### [Exercise instructions]
Every line holding the word "Threat" should be copied from the material.

======== Provided data

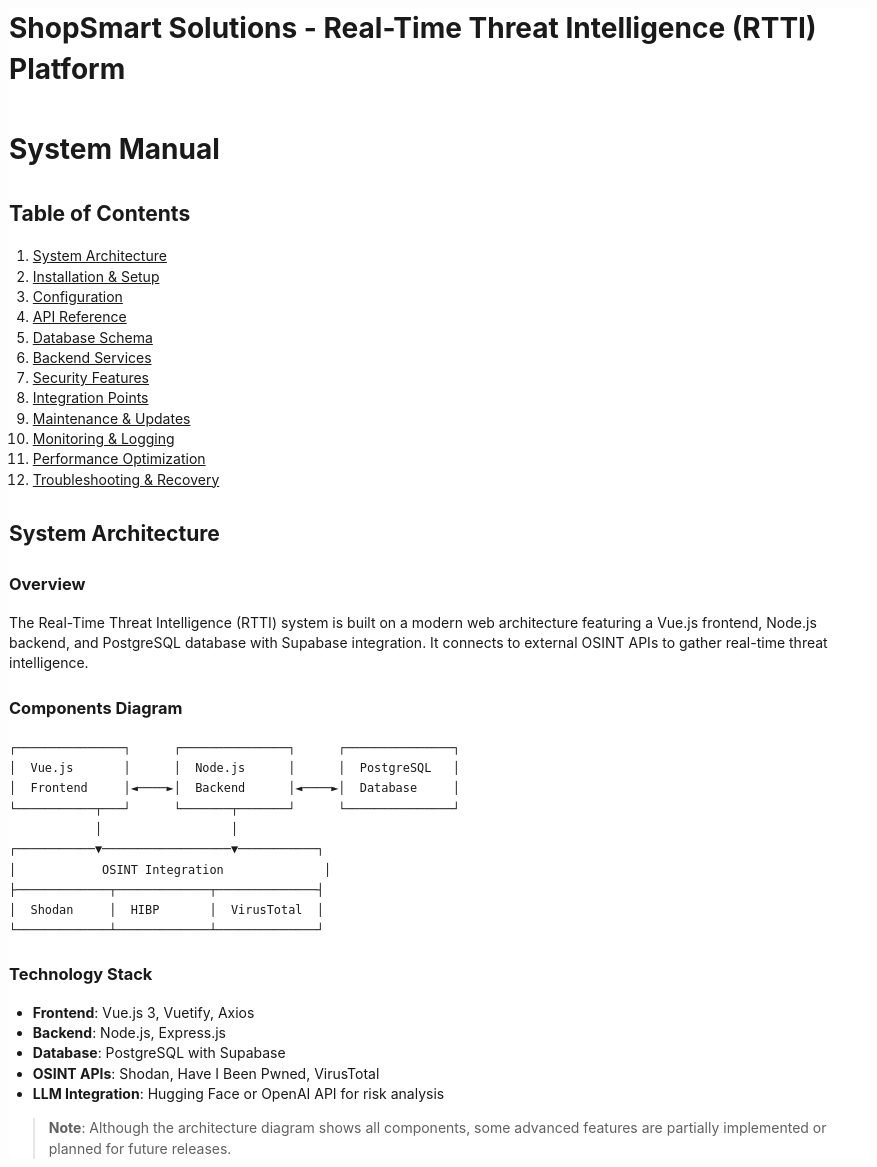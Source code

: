 # ShopSmart Solutions - Real-Time Threat Intelligence (RTTI) Platform
# System Manual

## Table of Contents
1. [System Architecture](#system-architecture)
2. [Installation & Setup](#installation--setup)
3. [Configuration](#configuration)
4. [API Reference](#api-reference)
5. [Database Schema](#database-schema)
6. [Backend Services](#backend-services)
7. [Security Features](#security-features)
8. [Integration Points](#integration-points)
9. [Maintenance & Updates](#maintenance--updates)
10. [Monitoring & Logging](#monitoring--logging)
11. [Performance Optimization](#performance-optimization)
12. [Troubleshooting & Recovery](#troubleshooting--recovery)

## System Architecture

### Overview
The Real-Time Threat Intelligence (RTTI) system is built on a modern web architecture featuring a Vue.js frontend, Node.js backend, and PostgreSQL database with Supabase integration. It connects to external OSINT APIs to gather real-time threat intelligence.

### Components Diagram
```
┌───────────────┐      ┌───────────────┐      ┌───────────────┐
│  Vue.js       │      │  Node.js      │      │  PostgreSQL   │
│  Frontend     │◄────►│  Backend      │◄────►│  Database     │
└───────────┬───┘      └───────┬───────┘      └───────────────┘
            │                  │
┌───────────▼──────────────────▼───────────┐
│            OSINT Integration              │
├─────────────┬─────────────┬──────────────┤
│  Shodan     │  HIBP       │  VirusTotal  │
└─────────────┴─────────────┴──────────────┘
```

### Technology Stack
- **Frontend**: Vue.js 3, Vuetify, Axios
- **Backend**: Node.js, Express.js
- **Database**: PostgreSQL with Supabase
- **OSINT APIs**: Shodan, Have I Been Pwned, VirusTotal
- **LLM Integration**: Hugging Face or OpenAI API for risk analysis

> **Note**: Although the architecture diagram shows all components, some advanced features are partially implemented or planned for future releases.
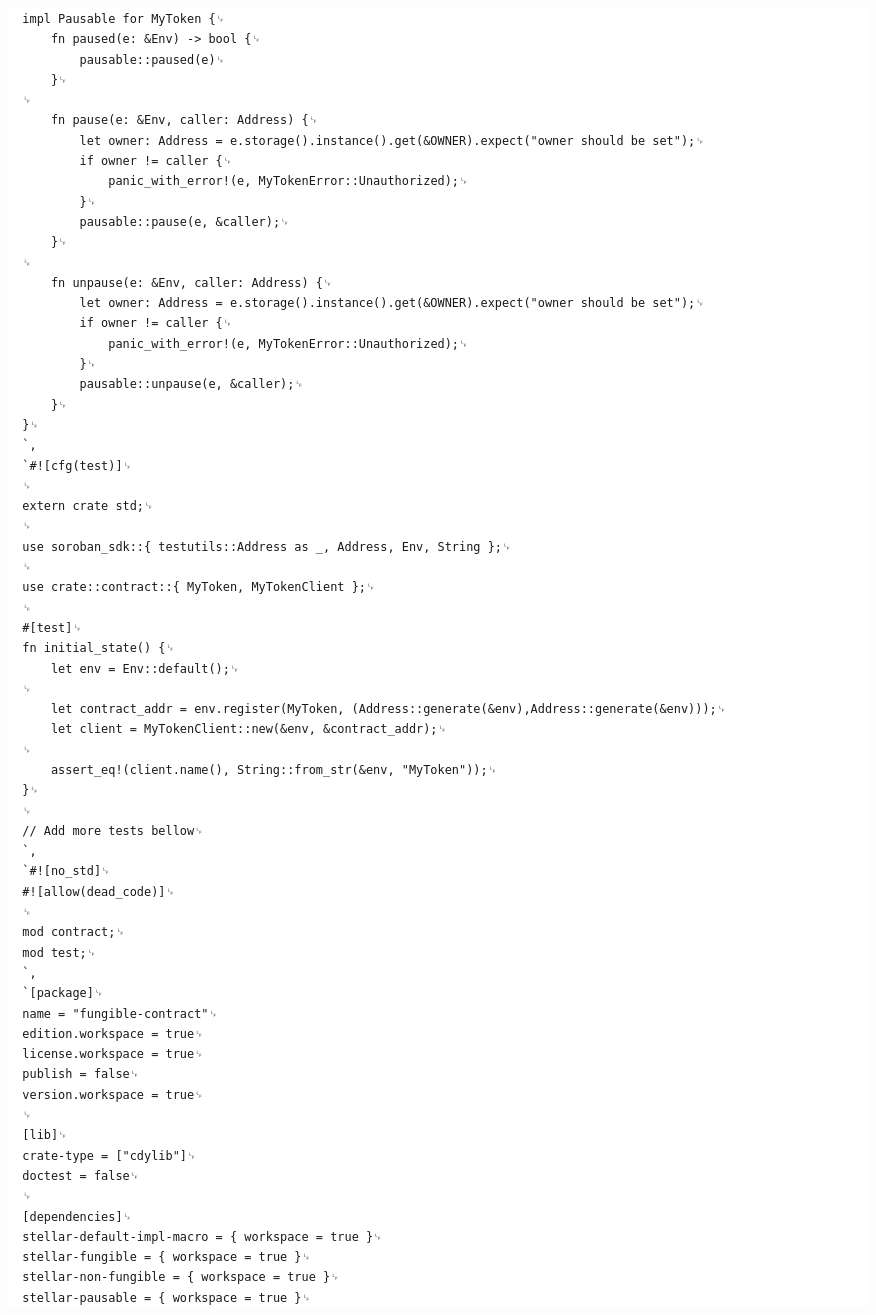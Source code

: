       impl Pausable for MyToken {␊
          fn paused(e: &Env) -> bool {␊
              pausable::paused(e)␊
          }␊
      ␊
          fn pause(e: &Env, caller: Address) {␊
              let owner: Address = e.storage().instance().get(&OWNER).expect("owner should be set");␊
              if owner != caller {␊
                  panic_with_error!(e, MyTokenError::Unauthorized);␊
              }␊
              pausable::pause(e, &caller);␊
          }␊
      ␊
          fn unpause(e: &Env, caller: Address) {␊
              let owner: Address = e.storage().instance().get(&OWNER).expect("owner should be set");␊
              if owner != caller {␊
                  panic_with_error!(e, MyTokenError::Unauthorized);␊
              }␊
              pausable::unpause(e, &caller);␊
          }␊
      }␊
      `,
      `#![cfg(test)]␊
      ␊
      extern crate std;␊
      ␊
      use soroban_sdk::{ testutils::Address as _, Address, Env, String };␊
      ␊
      use crate::contract::{ MyToken, MyTokenClient };␊
      ␊
      #[test]␊
      fn initial_state() {␊
          let env = Env::default();␊
      ␊
          let contract_addr = env.register(MyToken, (Address::generate(&env),Address::generate(&env)));␊
          let client = MyTokenClient::new(&env, &contract_addr);␊
      ␊
          assert_eq!(client.name(), String::from_str(&env, "MyToken"));␊
      }␊
      ␊
      // Add more tests bellow␊
      `,
      `#![no_std]␊
      #![allow(dead_code)]␊
      ␊
      mod contract;␊
      mod test;␊
      `,
      `[package]␊
      name = "fungible-contract"␊
      edition.workspace = true␊
      license.workspace = true␊
      publish = false␊
      version.workspace = true␊
      ␊
      [lib]␊
      crate-type = ["cdylib"]␊
      doctest = false␊
      ␊
      [dependencies]␊
      stellar-default-impl-macro = { workspace = true }␊
      stellar-fungible = { workspace = true }␊
      stellar-non-fungible = { workspace = true }␊
      stellar-pausable = { workspace = true }␊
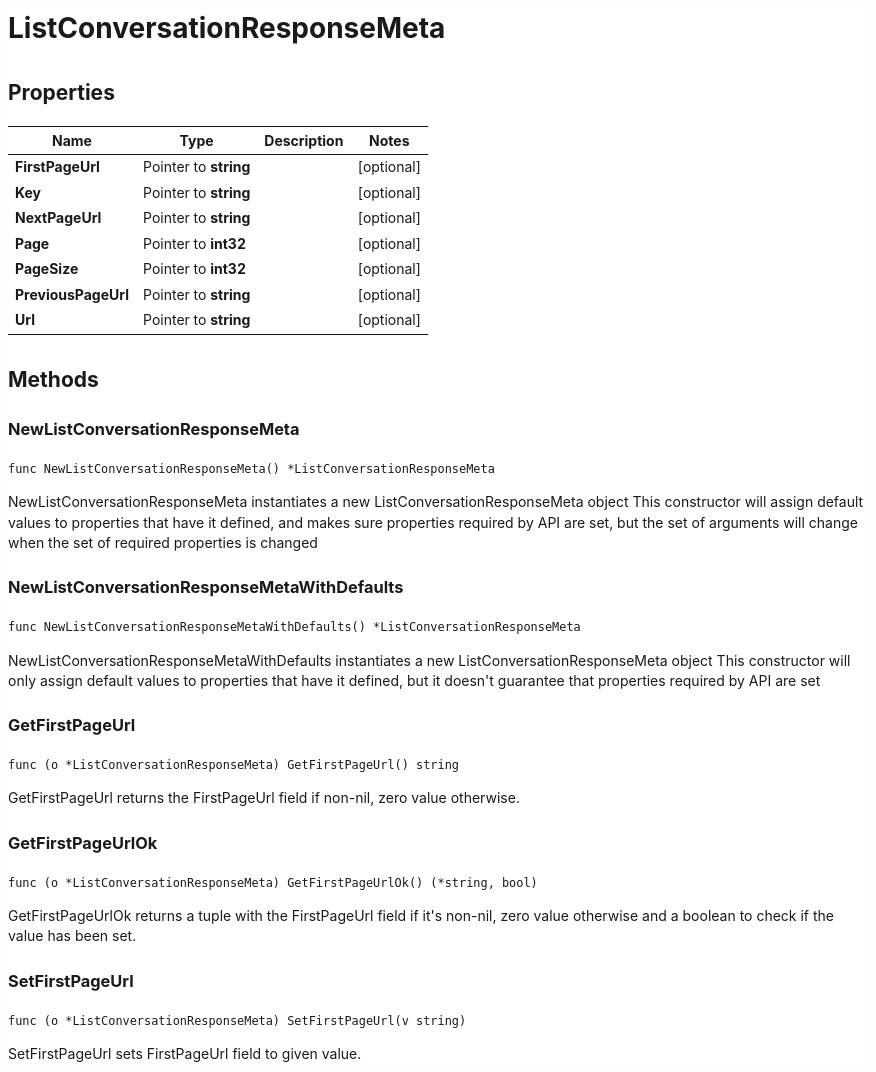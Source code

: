 # ListConversationResponseMeta

## Properties

Name | Type | Description | Notes
------------ | ------------- | ------------- | -------------
**FirstPageUrl** | Pointer to **string** |  | [optional] 
**Key** | Pointer to **string** |  | [optional] 
**NextPageUrl** | Pointer to **string** |  | [optional] 
**Page** | Pointer to **int32** |  | [optional] 
**PageSize** | Pointer to **int32** |  | [optional] 
**PreviousPageUrl** | Pointer to **string** |  | [optional] 
**Url** | Pointer to **string** |  | [optional] 

## Methods

### NewListConversationResponseMeta

`func NewListConversationResponseMeta() *ListConversationResponseMeta`

NewListConversationResponseMeta instantiates a new ListConversationResponseMeta object
This constructor will assign default values to properties that have it defined,
and makes sure properties required by API are set, but the set of arguments
will change when the set of required properties is changed

### NewListConversationResponseMetaWithDefaults

`func NewListConversationResponseMetaWithDefaults() *ListConversationResponseMeta`

NewListConversationResponseMetaWithDefaults instantiates a new ListConversationResponseMeta object
This constructor will only assign default values to properties that have it defined,
but it doesn't guarantee that properties required by API are set

### GetFirstPageUrl

`func (o *ListConversationResponseMeta) GetFirstPageUrl() string`

GetFirstPageUrl returns the FirstPageUrl field if non-nil, zero value otherwise.

### GetFirstPageUrlOk

`func (o *ListConversationResponseMeta) GetFirstPageUrlOk() (*string, bool)`

GetFirstPageUrlOk returns a tuple with the FirstPageUrl field if it's non-nil, zero value otherwise
and a boolean to check if the value has been set.

### SetFirstPageUrl

`func (o *ListConversationResponseMeta) SetFirstPageUrl(v string)`

SetFirstPageUrl sets FirstPageUrl field to given value.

================

### [Result]
: # ShopSmart Solutions - Real-Time Threat Intelligence (RTTI) Platform
The Real-Time Threat Intelligence (RTTI) system is built on a modern web architecture featuring a Vue.js frontend, Node.js backend, and PostgreSQL database with Supabase integration. It connects to external OSINT APIs to gather real-time threat intelligence.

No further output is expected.